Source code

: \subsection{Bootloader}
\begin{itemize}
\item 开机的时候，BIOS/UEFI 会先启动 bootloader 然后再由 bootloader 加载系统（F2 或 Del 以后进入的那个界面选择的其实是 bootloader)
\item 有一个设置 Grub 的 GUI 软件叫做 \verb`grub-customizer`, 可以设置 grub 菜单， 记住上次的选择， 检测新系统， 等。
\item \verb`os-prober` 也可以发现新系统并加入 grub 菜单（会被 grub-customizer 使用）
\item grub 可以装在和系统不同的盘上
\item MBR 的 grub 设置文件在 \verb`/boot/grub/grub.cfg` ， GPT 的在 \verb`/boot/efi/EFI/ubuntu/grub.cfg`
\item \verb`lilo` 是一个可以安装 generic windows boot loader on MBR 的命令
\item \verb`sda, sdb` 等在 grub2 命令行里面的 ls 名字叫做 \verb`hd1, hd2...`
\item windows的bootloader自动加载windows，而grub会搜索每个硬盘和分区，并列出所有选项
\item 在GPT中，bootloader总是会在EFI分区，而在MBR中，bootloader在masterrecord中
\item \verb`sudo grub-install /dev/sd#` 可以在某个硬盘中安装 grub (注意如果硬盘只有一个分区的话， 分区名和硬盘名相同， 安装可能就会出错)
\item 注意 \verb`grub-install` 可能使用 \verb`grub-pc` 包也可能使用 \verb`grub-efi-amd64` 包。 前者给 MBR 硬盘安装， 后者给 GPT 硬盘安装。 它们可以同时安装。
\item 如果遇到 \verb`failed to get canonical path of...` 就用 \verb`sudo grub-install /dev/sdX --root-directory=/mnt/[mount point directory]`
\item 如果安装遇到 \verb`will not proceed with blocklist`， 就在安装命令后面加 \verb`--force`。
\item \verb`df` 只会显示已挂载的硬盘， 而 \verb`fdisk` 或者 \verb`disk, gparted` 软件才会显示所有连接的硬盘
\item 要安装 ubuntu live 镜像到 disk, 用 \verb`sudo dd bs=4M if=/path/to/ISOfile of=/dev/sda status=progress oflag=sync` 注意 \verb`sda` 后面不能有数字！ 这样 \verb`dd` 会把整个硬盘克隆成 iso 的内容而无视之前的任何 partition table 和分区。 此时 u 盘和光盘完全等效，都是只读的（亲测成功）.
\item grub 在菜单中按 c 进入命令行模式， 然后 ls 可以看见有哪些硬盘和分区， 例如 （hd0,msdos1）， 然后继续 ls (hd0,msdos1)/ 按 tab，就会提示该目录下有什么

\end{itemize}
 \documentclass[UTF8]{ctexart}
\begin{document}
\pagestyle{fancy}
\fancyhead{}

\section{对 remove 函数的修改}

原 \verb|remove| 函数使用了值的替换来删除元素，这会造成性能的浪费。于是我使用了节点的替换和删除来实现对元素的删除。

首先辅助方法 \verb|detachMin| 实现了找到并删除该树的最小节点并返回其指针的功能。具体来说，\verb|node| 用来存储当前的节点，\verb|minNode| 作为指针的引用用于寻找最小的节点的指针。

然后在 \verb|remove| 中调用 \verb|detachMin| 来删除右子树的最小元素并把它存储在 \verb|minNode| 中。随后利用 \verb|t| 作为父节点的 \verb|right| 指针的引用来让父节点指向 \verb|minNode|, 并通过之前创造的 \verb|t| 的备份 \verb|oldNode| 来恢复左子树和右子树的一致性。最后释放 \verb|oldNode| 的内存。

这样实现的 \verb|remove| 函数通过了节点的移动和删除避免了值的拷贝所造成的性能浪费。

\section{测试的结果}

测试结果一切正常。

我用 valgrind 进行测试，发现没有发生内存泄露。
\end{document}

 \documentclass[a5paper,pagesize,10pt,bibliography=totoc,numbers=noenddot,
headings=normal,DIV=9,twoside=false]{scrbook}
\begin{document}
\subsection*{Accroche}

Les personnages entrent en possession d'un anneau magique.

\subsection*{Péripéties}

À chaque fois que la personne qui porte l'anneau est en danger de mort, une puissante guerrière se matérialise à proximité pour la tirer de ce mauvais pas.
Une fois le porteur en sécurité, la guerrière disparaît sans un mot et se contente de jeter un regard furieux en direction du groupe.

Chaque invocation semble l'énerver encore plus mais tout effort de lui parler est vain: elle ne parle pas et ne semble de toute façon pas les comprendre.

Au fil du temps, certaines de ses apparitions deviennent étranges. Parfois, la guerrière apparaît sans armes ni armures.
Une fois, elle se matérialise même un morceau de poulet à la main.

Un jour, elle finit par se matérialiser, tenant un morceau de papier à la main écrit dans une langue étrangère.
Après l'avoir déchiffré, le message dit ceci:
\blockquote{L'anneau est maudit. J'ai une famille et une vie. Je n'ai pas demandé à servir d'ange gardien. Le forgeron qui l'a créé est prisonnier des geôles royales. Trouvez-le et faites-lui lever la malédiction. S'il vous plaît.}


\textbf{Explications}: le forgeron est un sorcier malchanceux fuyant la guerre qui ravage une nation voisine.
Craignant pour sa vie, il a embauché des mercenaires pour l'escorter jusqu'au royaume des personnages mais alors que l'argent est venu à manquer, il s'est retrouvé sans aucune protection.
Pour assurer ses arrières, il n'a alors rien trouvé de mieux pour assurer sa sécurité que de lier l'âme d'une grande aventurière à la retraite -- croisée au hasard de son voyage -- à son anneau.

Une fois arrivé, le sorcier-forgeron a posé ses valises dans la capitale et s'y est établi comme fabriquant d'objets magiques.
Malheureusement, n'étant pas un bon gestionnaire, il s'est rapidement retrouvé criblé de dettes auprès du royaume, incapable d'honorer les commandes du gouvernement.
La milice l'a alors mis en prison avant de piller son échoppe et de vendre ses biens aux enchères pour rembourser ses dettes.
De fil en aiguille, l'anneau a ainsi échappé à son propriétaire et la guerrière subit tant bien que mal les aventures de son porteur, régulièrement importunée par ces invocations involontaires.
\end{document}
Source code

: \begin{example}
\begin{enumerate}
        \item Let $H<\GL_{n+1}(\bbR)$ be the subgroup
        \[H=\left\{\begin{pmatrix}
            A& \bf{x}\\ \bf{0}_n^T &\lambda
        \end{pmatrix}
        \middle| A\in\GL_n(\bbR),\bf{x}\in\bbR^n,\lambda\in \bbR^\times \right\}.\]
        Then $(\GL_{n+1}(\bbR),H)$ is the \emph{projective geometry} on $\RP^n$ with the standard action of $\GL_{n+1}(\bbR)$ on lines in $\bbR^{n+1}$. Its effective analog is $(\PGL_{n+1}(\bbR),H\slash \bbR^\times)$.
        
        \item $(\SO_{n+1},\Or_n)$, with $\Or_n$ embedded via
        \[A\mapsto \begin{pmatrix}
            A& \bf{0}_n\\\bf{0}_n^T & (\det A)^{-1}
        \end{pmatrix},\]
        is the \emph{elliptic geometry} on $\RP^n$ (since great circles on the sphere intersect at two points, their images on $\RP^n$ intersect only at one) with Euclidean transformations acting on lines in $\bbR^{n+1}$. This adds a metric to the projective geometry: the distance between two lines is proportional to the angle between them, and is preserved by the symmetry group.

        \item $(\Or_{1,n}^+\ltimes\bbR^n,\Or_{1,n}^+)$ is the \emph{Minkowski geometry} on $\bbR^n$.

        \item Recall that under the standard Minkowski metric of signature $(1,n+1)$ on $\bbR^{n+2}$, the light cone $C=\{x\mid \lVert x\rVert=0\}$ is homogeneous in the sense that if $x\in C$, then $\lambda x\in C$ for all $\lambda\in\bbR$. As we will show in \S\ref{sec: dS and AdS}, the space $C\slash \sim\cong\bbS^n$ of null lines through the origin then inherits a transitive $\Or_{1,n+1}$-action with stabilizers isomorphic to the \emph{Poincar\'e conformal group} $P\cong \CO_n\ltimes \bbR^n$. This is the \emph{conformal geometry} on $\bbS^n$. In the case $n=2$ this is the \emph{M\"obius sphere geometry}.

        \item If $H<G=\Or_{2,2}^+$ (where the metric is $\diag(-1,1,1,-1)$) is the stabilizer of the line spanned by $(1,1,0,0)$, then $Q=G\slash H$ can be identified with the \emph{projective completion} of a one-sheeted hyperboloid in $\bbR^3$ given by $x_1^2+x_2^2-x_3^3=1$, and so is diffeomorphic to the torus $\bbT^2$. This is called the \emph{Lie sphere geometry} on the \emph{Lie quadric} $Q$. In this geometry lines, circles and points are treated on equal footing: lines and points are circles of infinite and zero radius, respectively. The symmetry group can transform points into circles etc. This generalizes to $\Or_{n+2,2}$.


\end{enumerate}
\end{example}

-*-*-

> [WHAT YOU HAVE TO DO]:
Filter the lines above so that only those with the string "dans" remain, then copy them.

> [TASK RESPONSE]:
Un jour, elle finit par se matérialiser, tenant un morceau de papier à la main écrit dans une langue étrangère.
Une fois arrivé, le sorcier-forgeron a posé ses valises dans la capitale et s'y est établi comme fabriquant d'objets magiques.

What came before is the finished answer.